Overcoming caregiver burden
A person affected by a mental or a chronic physical illness needs timely family support to recover from the condition and to live with any disabilities. Caring for your loved one can be rewarding, but it can also pose several challenges to the family members. Apart from health care professionals, the family members, living with the individual are the prime caregivers who actively provide constant support and supervision. The affected person may suffer from physical or intellectual limitations or behavioral disturbances leading to impaired day to day functioning in their occupational, social or personal life. The burden of care-giving can cause significant distress and interference in the caregivers’ personal and social life, apart from causing financial stress. This can negatively impact the physical and psychological health of the caregiver.
Experiences of guilt, shame, self-blame are very common, especially with severe mental illnesses where stigma is very commonly faced in the society, even today. Some of the common symptoms of stress that the caregivers can show are:
• Irritability, anger outbursts, exhaustion, easy fatigability
• Loss of interest in otherwise pleasurable activities
• Anxiety or feeling overwhelmed
• Reduced or excessive sleep
• Change in appetite or weight
• Abusing drugs like alcohol or prescription medicines
You can reduce or manage distress by:
• Seeking support and help. It is advisable not to shoulder all the responsibility of care by yourself and don’t hesitate to ask for help. If someone else is offering to take up a part of the responsibility, accept it.
• Be aware. Talk to the treating doctor to seek as much information about the disease as possible, to better understand what your loved one is going through. For example, understanding that the individual is being stubborn because of the voices he/she is able to hear, would help relieve your frustration of having to deal with these behaviors.
• Set realistic goals for yourself. Having to do a large task by yourself can be overwhelming. Break them into smaller tasks and prioritize the most important one to complete the work more efficiently.

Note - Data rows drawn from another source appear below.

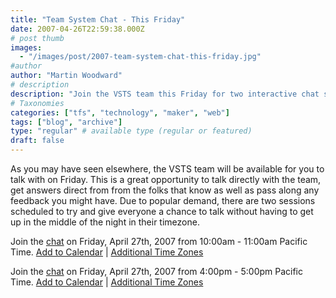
 ```yaml
---
title: "Team System Chat - This Friday"
date: 2007-04-26T22:59:38.000Z
# post thumb
images:
  - "/images/post/2007-team-system-chat-this-friday.jpg"
#author
author: "Martin Woodward"
# description
description: "Join the VSTS team this Friday for two interactive chat sessions to discuss your feedback and get answers directly from the experts."
# Taxonomies
categories: ["tfs", "technology", "maker", "web"]
tags: ["blog", "archive"]
type: "regular" # available type (regular or featured)
draft: false
---
```


As you may have seen elsewhere, the VSTS team will be available for you to talk with on Friday. This is a great opportunity to talk directly with the team, get answers direct from from the folks that know as well as pass along any feedback you might have. Due to popular demand, there are two sessions scheduled to try and give everyone a chance to talk without having to get up in the middle of the night in their timezone.

Join the [chat](http://msdn.microsoft.com/chats) on Friday, April 27th, 2007 from 10:00am - 11:00am Pacific Time.
[Add to Calendar](http://www.microsoft.com/communities/chats/vcs/07_0427_MSDN_VSTS.ics) | [Additional Time Zones](http://www.timeanddate.com/worldclock/fixedtime.html?year=2007&month=4&day=27&hour=10&min=0&sec=0&p1=234)

Join the [chat](http://msdn.microsoft.com/chats) on Friday, April 27th, 2007 from 4:00pm - 5:00pm Pacific Time.
[Add to Calendar](http://www.microsoft.com/communities/chats/vcs/07_0427_MSDN_VSTS2.ics) | [Additional Time Zones](http://www.timeanddate.com/worldclock/fixedtime.html?year=2007&month=4&day=27&hour=16&min=0&sec=0&p1=234)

Use calendars and to-do lists to get more organized.
• Take care of yourself. Make sure you have your meals in time and get adequate sleep. Be physically active and try to include exercise into your daily routine.

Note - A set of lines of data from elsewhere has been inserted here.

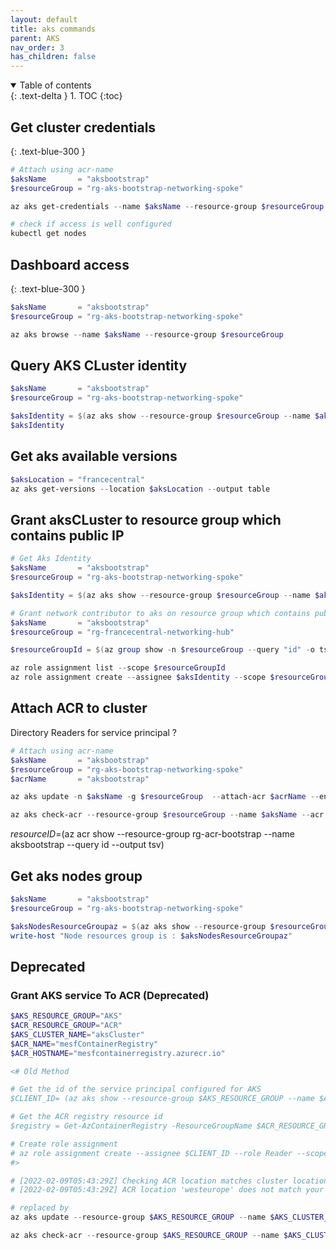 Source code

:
 ```yaml
---
layout: default
title: aks commands
parent: AKS
nav_order: 3
has_children: false
---
```


<details open markdown="block">
  <summary>
    Table of contents
  </summary>
  {: .text-delta }
1. TOC
{:toc}
</details>

## Get cluster credentials
{: .text-blue-300 }

``` powershell
# Attach using acr-name
$aksName       = "aksbootstrap"
$resourceGroup = "rg-aks-bootstrap-networking-spoke"

az aks get-credentials --name $aksName --resource-group $resourceGroup --overwrite-existing 

# check if access is well configured
kubectl get nodes

```

## Dashboard access
{: .text-blue-300 }

``` powershell
$aksName       = "aksbootstrap"
$resourceGroup = "rg-aks-bootstrap-networking-spoke"

az aks browse --name $aksName --resource-group $resourceGroup
```

## Query AKS CLuster identity

``` powershell
$aksName       = "aksbootstrap"
$resourceGroup = "rg-aks-bootstrap-networking-spoke"

$aksIdentity = $(az aks show --resource-group $resourceGroup --name $aksName --query "identity.principalId" -o tsv)
$aksIdentity

```

## Get aks available versions

``` powershell
$aksLocation = "francecentral"
az aks get-versions --location $aksLocation --output table
```

## Grant aksCLuster to resource group which contains public IP

``` powershell
# Get Aks Identity
$aksName       = "aksbootstrap"
$resourceGroup = "rg-aks-bootstrap-networking-spoke"

$aksIdentity = $(az aks show --resource-group $resourceGroup --name $aksName --query "identity.principalId" -o tsv)

# Grant network contributor to aks on resource group which contains public ip
$aksName       = "aksbootstrap"
$resourceGroup = "rg-francecentral-networking-hub"

$resourceGroupId = $(az group show -n $resourceGroup --query "id" -o tsv)

az role assignment list --scope $resourceGroupId
az role assignment create --assignee $aksIdentity --scope $resourceGroupId --role "Network Contributor"
```

## Attach ACR to cluster

Directory Readers for service principal ?

``` powershell
# Attach using acr-name
$aksName       = "aksbootstrap"
$resourceGroup = "rg-aks-bootstrap-networking-spoke"
$acrName       = "aksbootstrap"

az aks update -n $aksName -g $resourceGroup  --attach-acr $acrName --enable-managed-identity

az aks check-acr --resource-group $resourceGroup --name $aksName --acr $acrName
```

 $resourceID=$(az acr show --resource-group rg-acr-bootstrap --name aksbootstrap --query id --output tsv) 


## Get aks nodes group

``` powershell
$aksName       = "aksbootstrap"
$resourceGroup = "rg-aks-bootstrap-networking-spoke"

$aksNodesResourceGroupaz = $(az aks show --resource-group $resourceGroup --name $aksName --query nodeResourceGroup -o tsv)
write-host "Node resources group is : $aksNodesResourceGroupaz"

```



## Deprecated

### Grant AKS service To ACR (Deprecated)

``` powershell
$AKS_RESOURCE_GROUP="AKS"
$ACR_RESOURCE_GROUP="ACR"
$AKS_CLUSTER_NAME="aksCluster"
$ACR_NAME="mesfContainerRegistry"
$ACR_HOSTNAME="mesfcontainerregistry.azurecr.io"

<# Old Method

# Get the id of the service principal configured for AKS
$CLIENT_ID= (az aks show --resource-group $AKS_RESOURCE_GROUP --name $AKS_CLUSTER_NAME --query "servicePrincipalProfile.clientId" --output tsv)

# Get the ACR registry resource id
$registry = Get-AzContainerRegistry -ResourceGroupName $ACR_RESOURCE_GROUP -name $ACR_NAME ##ACR_ID=$(az acr show --name $ACR_NAME --resource-group $ACR_RESOURCE_GROUP --query "id" --output tsv)

# Create role assignment
# az role assignment create --assignee $CLIENT_ID --role Reader --scope $registry.Id
#>

# [2022-02-09T05:43:29Z] Checking ACR location matches cluster location: FAILED
# [2022-02-09T05:43:29Z] ACR location 'westeurope' does not match your cluster location 'francecentral'. This may result in slow image pulls and extra cost.

# replaced by
az aks update --resource-group $AKS_RESOURCE_GROUP --name $AKS_CLUSTER_NAME --attach-acr $ACR_NAME

az aks check-acr --resource-group $AKS_RESOURCE_GROUP --name $AKS_CLUSTER_NAME --acr $ACR_HOSTNAME

```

• Leisure time. Make time for activities you enjoy like listening to music, reading or going for an outing.
• Find out about support groups near your locality and join them. Seek support from co-workers and friends who are in a similar situation. Talking to people who are undergoing similar problems can be supportive and encouraging.
• Be assertive. One cannot possibly do everything by themselves. Don’t take on more work than you can manage. If you are being asked to do more than you can handle, explain why you cannot do it and politely say no.
• Seek professional help. Don’t hesitate to tell your doctor if there are any symptoms or problems you are facing. Individual counseling sessions and support groups can help alleviate stress significantly.